## Exercise
Reproduce precisely the lines of the listing below, starting with the line that contains "# L'accesso al" and stopping after the line that contains "cosa, $O(\log |V|)$ bit."; include nothing else.

## Supplied information
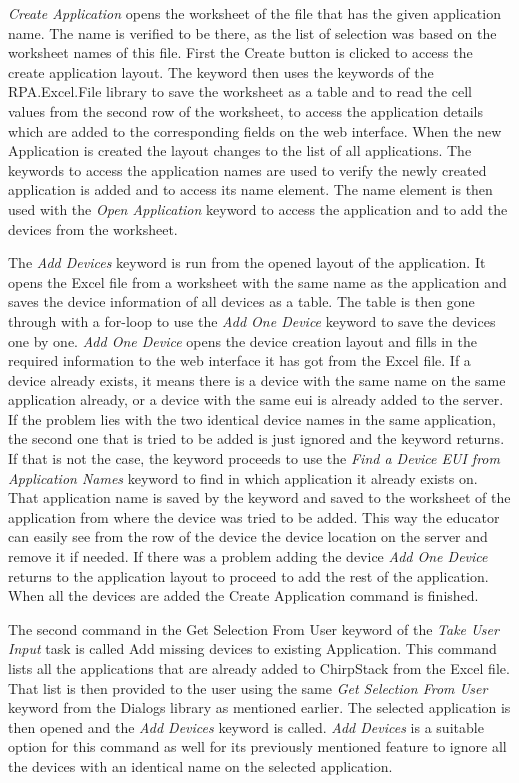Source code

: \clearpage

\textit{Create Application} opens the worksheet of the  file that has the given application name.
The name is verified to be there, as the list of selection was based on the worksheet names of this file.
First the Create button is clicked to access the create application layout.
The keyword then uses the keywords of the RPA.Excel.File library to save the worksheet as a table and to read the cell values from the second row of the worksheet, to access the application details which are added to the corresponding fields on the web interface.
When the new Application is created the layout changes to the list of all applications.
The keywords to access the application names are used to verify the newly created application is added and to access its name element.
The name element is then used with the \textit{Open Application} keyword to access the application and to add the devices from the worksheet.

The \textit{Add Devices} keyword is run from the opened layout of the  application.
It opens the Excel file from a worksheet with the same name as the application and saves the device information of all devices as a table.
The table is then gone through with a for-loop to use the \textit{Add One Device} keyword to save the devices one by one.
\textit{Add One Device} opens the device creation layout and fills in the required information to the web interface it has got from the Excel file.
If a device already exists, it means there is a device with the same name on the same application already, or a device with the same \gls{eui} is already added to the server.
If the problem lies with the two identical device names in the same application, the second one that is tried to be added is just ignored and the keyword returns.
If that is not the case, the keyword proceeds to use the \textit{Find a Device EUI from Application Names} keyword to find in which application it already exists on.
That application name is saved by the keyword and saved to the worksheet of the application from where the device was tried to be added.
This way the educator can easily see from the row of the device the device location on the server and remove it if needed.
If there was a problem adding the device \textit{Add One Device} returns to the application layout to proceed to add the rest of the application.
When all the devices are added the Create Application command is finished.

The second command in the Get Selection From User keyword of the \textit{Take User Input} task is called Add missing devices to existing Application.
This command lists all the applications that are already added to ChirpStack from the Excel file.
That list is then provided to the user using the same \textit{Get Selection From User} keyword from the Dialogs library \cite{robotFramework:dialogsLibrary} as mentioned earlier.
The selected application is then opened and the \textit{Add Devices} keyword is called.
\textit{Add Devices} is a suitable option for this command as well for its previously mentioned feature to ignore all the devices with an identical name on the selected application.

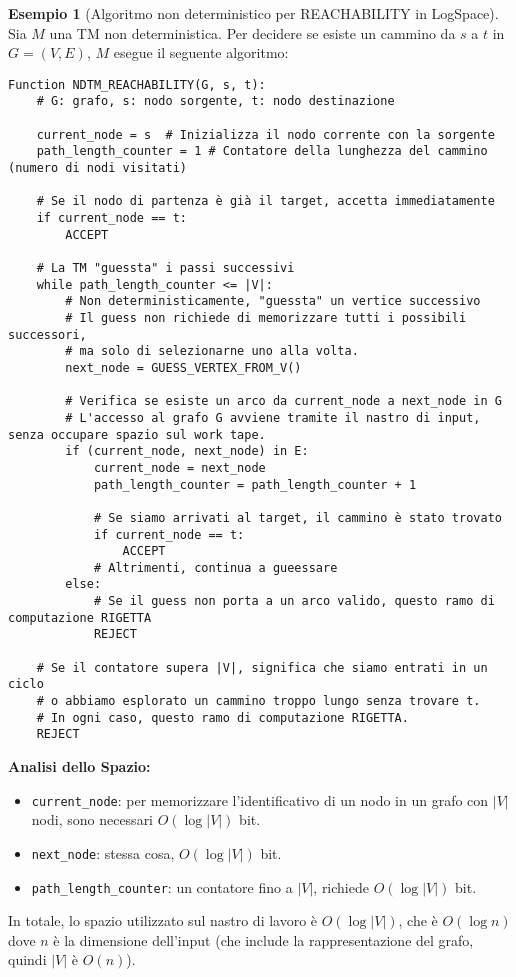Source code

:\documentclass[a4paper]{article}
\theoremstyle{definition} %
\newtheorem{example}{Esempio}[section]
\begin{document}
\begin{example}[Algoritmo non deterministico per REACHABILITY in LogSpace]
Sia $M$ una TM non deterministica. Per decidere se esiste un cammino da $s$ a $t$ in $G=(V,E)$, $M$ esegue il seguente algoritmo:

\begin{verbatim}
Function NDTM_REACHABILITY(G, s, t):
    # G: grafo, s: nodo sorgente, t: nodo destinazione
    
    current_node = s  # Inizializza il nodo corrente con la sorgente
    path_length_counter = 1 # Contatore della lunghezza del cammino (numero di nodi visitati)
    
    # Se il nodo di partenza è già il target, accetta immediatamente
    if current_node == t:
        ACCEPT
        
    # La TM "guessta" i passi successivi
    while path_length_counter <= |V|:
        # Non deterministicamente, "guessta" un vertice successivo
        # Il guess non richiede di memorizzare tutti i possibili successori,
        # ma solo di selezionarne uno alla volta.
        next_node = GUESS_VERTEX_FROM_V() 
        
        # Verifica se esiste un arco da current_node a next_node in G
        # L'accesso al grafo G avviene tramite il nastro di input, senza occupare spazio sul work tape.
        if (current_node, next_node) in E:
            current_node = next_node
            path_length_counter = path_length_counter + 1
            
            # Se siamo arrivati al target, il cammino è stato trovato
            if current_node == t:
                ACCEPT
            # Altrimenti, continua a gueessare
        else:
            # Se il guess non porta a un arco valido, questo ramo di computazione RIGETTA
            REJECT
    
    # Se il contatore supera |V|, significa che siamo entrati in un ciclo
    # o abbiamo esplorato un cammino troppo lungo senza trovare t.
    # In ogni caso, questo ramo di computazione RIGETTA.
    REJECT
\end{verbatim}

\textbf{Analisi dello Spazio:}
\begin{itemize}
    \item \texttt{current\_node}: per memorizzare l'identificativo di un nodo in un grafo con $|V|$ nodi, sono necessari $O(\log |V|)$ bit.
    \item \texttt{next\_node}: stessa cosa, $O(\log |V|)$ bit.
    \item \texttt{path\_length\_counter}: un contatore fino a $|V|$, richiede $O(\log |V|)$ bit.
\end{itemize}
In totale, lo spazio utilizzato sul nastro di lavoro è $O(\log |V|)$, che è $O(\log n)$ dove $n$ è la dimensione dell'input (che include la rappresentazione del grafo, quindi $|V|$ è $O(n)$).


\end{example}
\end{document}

---

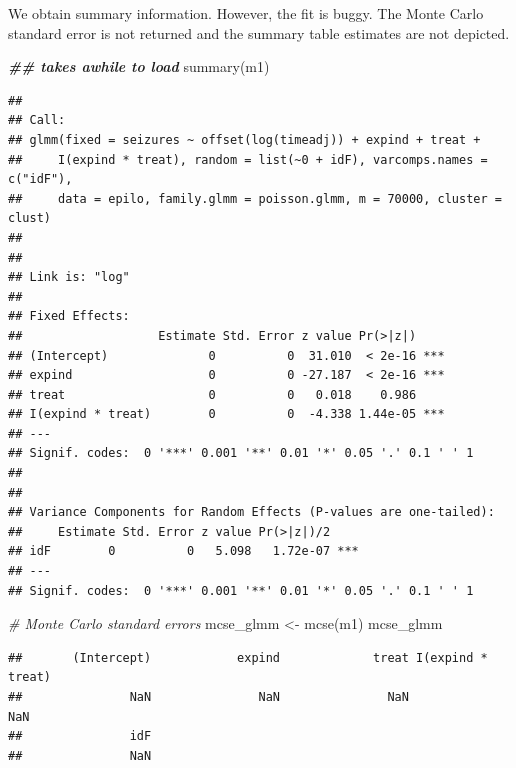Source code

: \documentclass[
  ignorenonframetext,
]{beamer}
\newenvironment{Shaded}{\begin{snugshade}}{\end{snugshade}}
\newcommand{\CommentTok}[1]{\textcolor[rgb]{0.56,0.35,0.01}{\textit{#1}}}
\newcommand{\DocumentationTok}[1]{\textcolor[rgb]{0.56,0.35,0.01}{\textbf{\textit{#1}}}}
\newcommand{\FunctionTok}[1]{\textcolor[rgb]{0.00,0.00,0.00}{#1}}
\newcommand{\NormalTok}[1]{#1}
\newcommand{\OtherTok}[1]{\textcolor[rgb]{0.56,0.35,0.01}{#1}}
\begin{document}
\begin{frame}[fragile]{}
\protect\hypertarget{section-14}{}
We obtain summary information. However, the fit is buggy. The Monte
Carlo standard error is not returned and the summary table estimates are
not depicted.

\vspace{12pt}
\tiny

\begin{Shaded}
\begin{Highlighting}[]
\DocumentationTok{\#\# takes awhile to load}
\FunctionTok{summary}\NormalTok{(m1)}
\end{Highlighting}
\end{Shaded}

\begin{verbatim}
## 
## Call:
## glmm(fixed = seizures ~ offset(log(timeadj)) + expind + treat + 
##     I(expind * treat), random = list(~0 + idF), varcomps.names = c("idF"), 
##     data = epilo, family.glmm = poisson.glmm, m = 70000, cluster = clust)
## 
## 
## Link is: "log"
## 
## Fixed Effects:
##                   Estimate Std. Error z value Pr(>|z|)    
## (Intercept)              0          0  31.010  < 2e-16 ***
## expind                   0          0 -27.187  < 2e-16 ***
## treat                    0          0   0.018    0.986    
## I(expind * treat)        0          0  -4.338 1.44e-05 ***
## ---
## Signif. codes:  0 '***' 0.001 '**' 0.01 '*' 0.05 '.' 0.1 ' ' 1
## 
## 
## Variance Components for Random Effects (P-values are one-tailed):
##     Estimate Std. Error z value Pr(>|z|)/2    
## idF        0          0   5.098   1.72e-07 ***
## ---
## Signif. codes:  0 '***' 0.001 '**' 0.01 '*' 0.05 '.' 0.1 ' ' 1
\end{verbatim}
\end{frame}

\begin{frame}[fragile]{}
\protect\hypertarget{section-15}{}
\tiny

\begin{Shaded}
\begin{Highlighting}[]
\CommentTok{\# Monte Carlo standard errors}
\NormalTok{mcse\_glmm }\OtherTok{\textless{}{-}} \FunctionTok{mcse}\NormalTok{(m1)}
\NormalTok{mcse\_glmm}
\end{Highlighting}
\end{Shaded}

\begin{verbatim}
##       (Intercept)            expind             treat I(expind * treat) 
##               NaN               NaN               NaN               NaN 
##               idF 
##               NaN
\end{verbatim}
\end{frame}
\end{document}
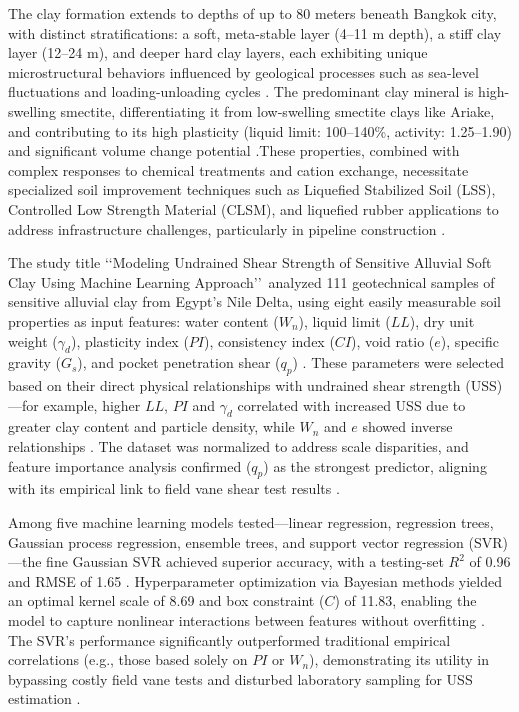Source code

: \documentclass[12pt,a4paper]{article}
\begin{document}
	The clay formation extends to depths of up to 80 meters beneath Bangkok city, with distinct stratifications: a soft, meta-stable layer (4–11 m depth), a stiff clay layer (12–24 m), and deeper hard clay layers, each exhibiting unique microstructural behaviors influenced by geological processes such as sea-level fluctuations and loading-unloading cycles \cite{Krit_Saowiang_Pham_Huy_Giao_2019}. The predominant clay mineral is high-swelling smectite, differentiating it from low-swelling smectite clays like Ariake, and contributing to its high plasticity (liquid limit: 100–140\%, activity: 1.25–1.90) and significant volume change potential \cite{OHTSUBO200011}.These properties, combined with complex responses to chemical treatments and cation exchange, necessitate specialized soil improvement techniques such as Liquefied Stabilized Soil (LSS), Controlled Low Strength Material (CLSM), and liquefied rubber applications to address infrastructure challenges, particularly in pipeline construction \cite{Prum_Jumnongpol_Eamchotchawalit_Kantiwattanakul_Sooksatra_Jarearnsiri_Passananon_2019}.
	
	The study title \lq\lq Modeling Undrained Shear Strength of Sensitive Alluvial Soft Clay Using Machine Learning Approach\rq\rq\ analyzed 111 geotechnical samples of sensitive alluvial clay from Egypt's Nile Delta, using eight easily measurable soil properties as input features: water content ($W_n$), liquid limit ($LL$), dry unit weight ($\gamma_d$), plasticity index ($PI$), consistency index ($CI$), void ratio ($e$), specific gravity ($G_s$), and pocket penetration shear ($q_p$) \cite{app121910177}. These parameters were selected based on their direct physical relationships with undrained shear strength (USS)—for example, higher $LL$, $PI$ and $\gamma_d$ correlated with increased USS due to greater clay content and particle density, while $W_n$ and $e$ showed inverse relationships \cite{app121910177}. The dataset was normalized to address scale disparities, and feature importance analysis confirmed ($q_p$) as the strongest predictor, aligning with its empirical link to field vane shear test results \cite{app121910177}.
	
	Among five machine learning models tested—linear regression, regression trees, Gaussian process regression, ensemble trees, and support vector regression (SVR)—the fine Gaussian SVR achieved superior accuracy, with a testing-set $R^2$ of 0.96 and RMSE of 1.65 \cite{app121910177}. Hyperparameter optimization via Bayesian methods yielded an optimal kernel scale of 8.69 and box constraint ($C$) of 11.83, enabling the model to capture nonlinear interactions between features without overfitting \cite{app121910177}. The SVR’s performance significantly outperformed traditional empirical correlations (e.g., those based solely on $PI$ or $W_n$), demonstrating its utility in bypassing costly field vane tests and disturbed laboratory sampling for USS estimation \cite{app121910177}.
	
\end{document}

## Solution
        # L'accesso al grafo G avviene tramite il nastro di input, senza occupare spazio sul work tape.
        if (current_node, next_node) in E:
            current_node = next_node
            path_length_counter = path_length_counter + 1
            
            # Se siamo arrivati al target, il cammino è stato trovato
            if current_node == t:
                ACCEPT
            # Altrimenti, continua a gueessare
        else:
            # Se il guess non porta a un arco valido, questo ramo di computazione RIGETTA
            REJECT
    
    # Se il contatore supera |V|, significa che siamo entrati in un ciclo
    # o abbiamo esplorato un cammino troppo lungo senza trovare t.
    # In ogni caso, questo ramo di computazione RIGETTA.
    REJECT
\end{verbatim}

\textbf{Analisi dello Spazio:}
\begin{itemize}
    \item \texttt{current\_node}: per memorizzare l'identificativo di un nodo in un grafo con $|V|$ nodi, sono necessari $O(\log |V|)$ bit.
    \item \texttt{next\_node}: stessa cosa, $O(\log |V|)$ bit.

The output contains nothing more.